Nous travaillons par ailleurs sur de nouvelles mesures pour la suite,…
M. le président. Il faut conclure !
M. Didier Guillaume, ministre. … concernant notamment la rénovation énergétique des logements de ces travailleurs. Nous devons garder les salariés agricoles au plus près du terrain !
M. le président. La parole est à M. Yvon Collin, pour la réplique.
M. Yvon Collin. Je remercie M. le ministre pour sa réponse ; nous serons vigilants sur l’application des mesures annoncées. (Exclamations ironiques sur les travées du groupe Les Républicains.)
situation de presstalis
M. le président. La parole est à Mme Annie Guillemot, pour le groupe socialiste et républicain. (Applaudissements sur les travées du groupe SOCR.)
Mme Annie Guillemot. Ma question s’adresse à M. le ministre de la culture.
Monsieur le ministre, les marchands de journaux font partie de notre quotidien et de notre culture. Garantissant l’accès à près de 2 000 titres, ils sont des vecteurs essentiels de la culture et de l’information et des acteurs essentiels de la proximité. Par le biais de 23 000 points de vente répartis sur l’ensemble du territoire, ils assurent un véritable service public en permettant la diffusion et la pluralité d’une presse indispensable à notre vie démocratique. Mais, après cinquante-cinq jours de confinement qui ont mis à rude épreuve ces commerçants aux revenus généralement modestes, ceux-ci doivent désormais faire face à la crise du secteur de la distribution de la presse.

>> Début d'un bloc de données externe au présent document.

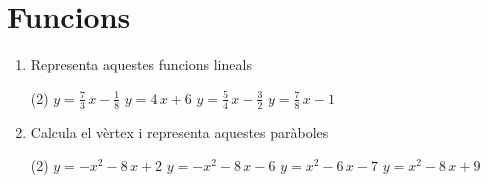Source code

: \documentclass[a4paper]{article},
\begin{document}
  \section{Funcions}
      \begin{enumerate}[resume]
    \item Representa aquestes funcions lineals
    \begin{tasks}(2)
      \task $y = \frac{7}{3}\,x -\frac{1}{8}$
      \task $y = 4\,x+ 6$
      \task $y = \frac{5}{4}\,x -\frac{3}{2}$
      \task $y = \frac{7}{8}\,x -1$
    \end{tasks}
    \item Calcula el vèrtex i representa aquestes paràboles
    \begin{tasks}(2)
      \task $y = -x^2 -8\,x+ 2$
      \task $y = -x^2 -8\,x -6$
      \task $y = x^2 -6\,x -7$
      \task $y = x^2 -8\,x+ 9$
    \end{tasks}
     \end{enumerate}
\end{document}
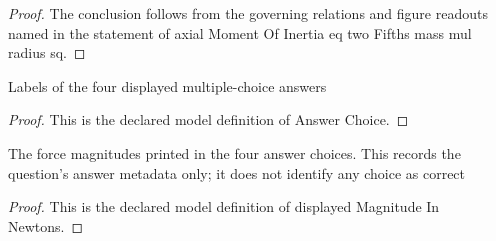 \begin{proof}
  The conclusion follows from the governing relations and figure readouts named in the statement of axial Moment Of Inertia eq two Fifths mass mul radius sq.
\end{proof}
\begin{definition}
  \label{def:physics:phyx-mini-0825:phyxminiproblems-problemphyxmini0825-answerchoice}
  Labels of the four displayed multiple-choice answers
\end{definition}
\begin{proof}
  This is the declared model definition of Answer Choice.
\end{proof}
\begin{definition}
  \label{def:physics:phyx-mini-0825:phyxminiproblems-problemphyxmini0825-answerchoice-displayedmagnitudeinnewtons}
  The force magnitudes printed in the four answer choices. This records the question's answer metadata only; it does not identify any choice as correct
\end{definition}
\begin{proof}
  This is the declared model definition of displayed Magnitude In Newtons.
\end{proof}
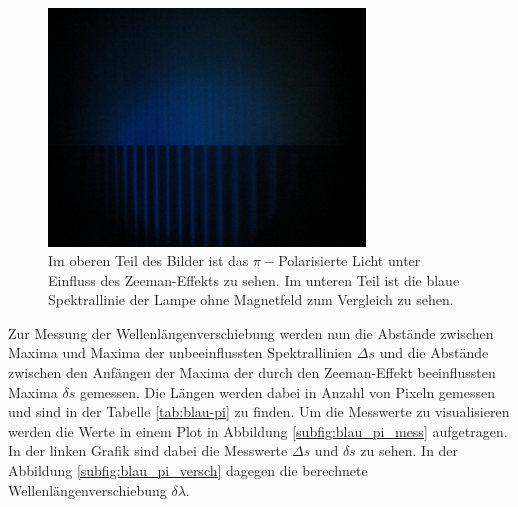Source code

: \begin{figure}
    \centering
    \includegraphics[width=0.75\textwidth]{content/data/Blau_0_pi_uebernander.JPG}
    \caption{Im oberen Teil des Bilder ist das $\pi -$Polarisierte Licht unter Einfluss des Zeeman-Effekts zu sehen. Im unteren Teil ist die blaue Spektrallinie der Lampe ohne Magnetfeld zum Vergleich zu sehen.}
    \label{fig:pi-blau}
\end{figure}

Zur Messung der Wellenlängenverschiebung werden nun die Abstände zwischen Maxima und Maxima der unbeeinflussten Spektrallinien $\Delta s$
und die Abstände zwischen den Anfängen der Maxima der durch den Zeeman-Effekt beeinflussten Maxima $\delta s$ gemessen.
Die Längen werden dabei in Anzahl von Pixeln gemessen und sind in der Tabelle \ref{tab:blau-pi} zu finden.
Um die Messwerte zu visualisieren werden die Werte in einem Plot in Abbildung \ref{subfig:blau_pi_mess} aufgetragen.
In der linken Grafik sind dabei die Messwerte $\Delta s$ und $\delta s$ zu sehen.
In der Abbildung \autoref{subfig:blau_pi_versch} dagegen die berechnete Wellenlängenverschiebung $\delta \lambda$.

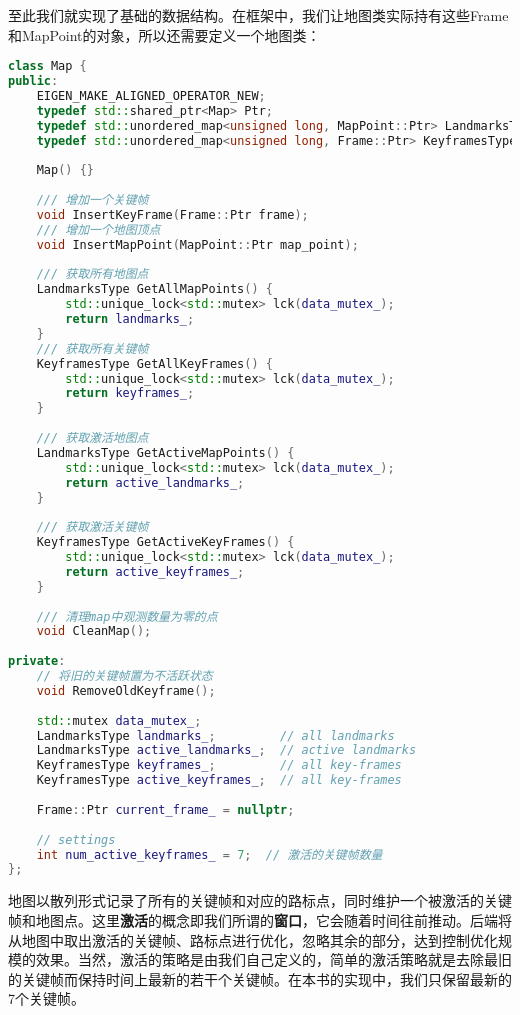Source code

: 至此我们就实现了基础的数据结构。在框架中，我们让地图类实际持有这些Frame和MapPoint的对象，所以还需要定义一个地图类：
\begin{lstlisting}[language=c++,caption=slambook2/ch13/include/myslam/map.h]
class Map {
public:
    EIGEN_MAKE_ALIGNED_OPERATOR_NEW;
    typedef std::shared_ptr<Map> Ptr;
    typedef std::unordered_map<unsigned long, MapPoint::Ptr> LandmarksType;
    typedef std::unordered_map<unsigned long, Frame::Ptr> KeyframesType;
    
    Map() {}
    
    /// 增加一个关键帧
    void InsertKeyFrame(Frame::Ptr frame);
    /// 增加一个地图顶点
    void InsertMapPoint(MapPoint::Ptr map_point);
    
    /// 获取所有地图点
    LandmarksType GetAllMapPoints() {
        std::unique_lock<std::mutex> lck(data_mutex_);
        return landmarks_;
    }
    /// 获取所有关键帧
    KeyframesType GetAllKeyFrames() {
        std::unique_lock<std::mutex> lck(data_mutex_);
        return keyframes_;
    }
    
    /// 获取激活地图点
    LandmarksType GetActiveMapPoints() {
        std::unique_lock<std::mutex> lck(data_mutex_);
        return active_landmarks_;
    }
    
    /// 获取激活关键帧
    KeyframesType GetActiveKeyFrames() {
        std::unique_lock<std::mutex> lck(data_mutex_);
        return active_keyframes_;
    }
    
    /// 清理map中观测数量为零的点
    void CleanMap();
    
private:
    // 将旧的关键帧置为不活跃状态
    void RemoveOldKeyframe();
    
    std::mutex data_mutex_;
    LandmarksType landmarks_;         // all landmarks
    LandmarksType active_landmarks_;  // active landmarks
    KeyframesType keyframes_;         // all key-frames
    KeyframesType active_keyframes_;  // all key-frames
    
    Frame::Ptr current_frame_ = nullptr;
    
    // settings
    int num_active_keyframes_ = 7;  // 激活的关键帧数量
};
\end{lstlisting}

地图以散列形式记录了所有的关键帧和对应的路标点，同时维护一个被激活的关键帧和地图点。这里\textbf{激活}的概念即我们所谓的\textbf{窗口}，它会随着时间往前推动。后端将从地图中取出激活的关键帧、路标点进行优化，忽略其余的部分，达到控制优化规模的效果。当然，激活的策略是由我们自己定义的，简单的激活策略就是去除最旧的关键帧而保持时间上最新的若干个关键帧。在本书的实现中，我们只保留最新的7个关键帧。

En effet, l’entreprise Presstalis, qui distribuait 75 % de la presse écrite sur l’ensemble du territoire national, est en faillite. La filiale régionale de Presstalis qui assurait la distribution dans la métropole de Lyon et dans le département du Rhône a été placée en liquidation judiciaire depuis le 15 mai dernier. Ainsi, depuis plus de cinq semaines, les marchands de presse sont dans l’incapacité de vendre à leurs clients nombre de journaux habituels, notamment les « nationaux », qu’ils ne reçoivent plus. Dans le même temps, les loyers de ces commerçants courent.
Cette situation pénalise très lourdement les 550 kiosques de la métropole de Lyon, dont la santé économique était souvent déjà fragile. Elle engendre une baisse du chiffre d’affaires de l’ordre de 75 %, qui risque de précipiter la fermeture de nombre de maisons de la presse. Marseille, Toulon, Nantes et de nombreuses autres villes connaissent des problèmes analogues.
Sans mauvais jeu de mots – les circonstances ne s’y prêtent pas –, le temps presse. Ces professionnels sont aux abois : entre le début de l’année 2020 et fin avril, 740 points de vente ont déjà tiré le rideau, contre 579 pour toute l’année dernière. Il faut donc éviter que cette situation, d’ores et déjà extrêmement préoccupante pour le pluralisme de la presse, ne vire à l’hécatombe.
Monsieur le ministre, que comptez-vous faire rapidement pour qu’une solution pérenne soit enfin trouvée à cette crise de la distribution de la presse ? (Applaudissements sur les travées du groupe SOCR. – M. Jean-Marc Gabouty applaudit également.)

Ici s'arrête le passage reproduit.